Location
- 9735 Stingray Parkway Jacksonville, Florida 32256 United States
- 30°12′8.00″N 81°30′21.00″W﻿ / ﻿30.2022222°N 81.5058333°W

Information
- Type: Public high school
- Established: 2010; 16 years ago
- Status: Open
- School district: Duval County School District
- Superintendent: Diana Greene
- School number: 268
- Principal: Micheal George
- Staff: 118.00 (FTE)
- Grades: 9–12
- Enrollment: 2,768 (2023-2024)
- Student to teacher ratio: 23.46
- Hours in school day: 7:15 a.m. - 2:00 p.m.
- Campus size: 161 acres (0.65 km^{2})^{[citation needed]}
- Campus type: Suburban
- Colours: Burnt orange, black, and white
- Slogan: "Making waves towards greatness"
- Mascot: Stingrays
- Website: dcps.duvalschools.org/achs

= Atlantic Coast High School =

Public high school in Jacksonville, Florida, United States

Atlantic Coast High School (ACHS) is a public high school in the Duval County Public Schools district, located in southeast Jacksonville, Florida, United States.

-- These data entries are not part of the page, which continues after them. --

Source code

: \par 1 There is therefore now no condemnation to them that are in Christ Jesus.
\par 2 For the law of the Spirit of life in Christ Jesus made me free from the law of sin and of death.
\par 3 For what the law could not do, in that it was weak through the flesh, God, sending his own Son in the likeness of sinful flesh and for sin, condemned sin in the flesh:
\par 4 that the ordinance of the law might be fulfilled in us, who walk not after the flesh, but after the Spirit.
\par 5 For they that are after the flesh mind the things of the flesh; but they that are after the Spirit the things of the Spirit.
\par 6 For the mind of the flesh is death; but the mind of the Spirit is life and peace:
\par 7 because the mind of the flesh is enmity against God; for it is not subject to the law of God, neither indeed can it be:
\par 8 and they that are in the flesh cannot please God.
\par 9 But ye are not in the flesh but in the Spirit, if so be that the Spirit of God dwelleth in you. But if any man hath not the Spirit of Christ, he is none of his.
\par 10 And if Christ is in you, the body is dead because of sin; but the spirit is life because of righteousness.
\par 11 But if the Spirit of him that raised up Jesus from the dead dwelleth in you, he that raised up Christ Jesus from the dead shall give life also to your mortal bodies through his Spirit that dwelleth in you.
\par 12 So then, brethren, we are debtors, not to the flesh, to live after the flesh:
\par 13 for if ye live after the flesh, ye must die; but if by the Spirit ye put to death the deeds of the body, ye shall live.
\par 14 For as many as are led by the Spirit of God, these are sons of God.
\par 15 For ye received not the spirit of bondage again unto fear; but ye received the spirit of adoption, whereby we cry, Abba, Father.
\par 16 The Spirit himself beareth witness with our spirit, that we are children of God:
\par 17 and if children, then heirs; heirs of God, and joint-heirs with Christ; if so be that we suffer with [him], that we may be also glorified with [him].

Its boundary includes the Duval County portion of the Nocatee development (which is not in the Nocatee census-designated place).

==Overview==
Construction of the 302,000 square-meters building was completed during the spring of 2010 at a cost of nearly $78 million. The school was constructed to prevent overcrowding at Sandalwood High School, Englewood High School, Wolfson High School and Mandarin High School. Sandalwood is the largest high school in Duval County, followed by Mandarin High School. The main feeder schools are Kernan Middle School and Twin Lakes Academy.

The school graduated their first senior class in 2013. Atlantic Coast High School has a capacity of 2,300 students. The two-story school complex has an open courtyard between wings. The complex is divided into buildings, then further organized into 'pods', which holds the classrooms.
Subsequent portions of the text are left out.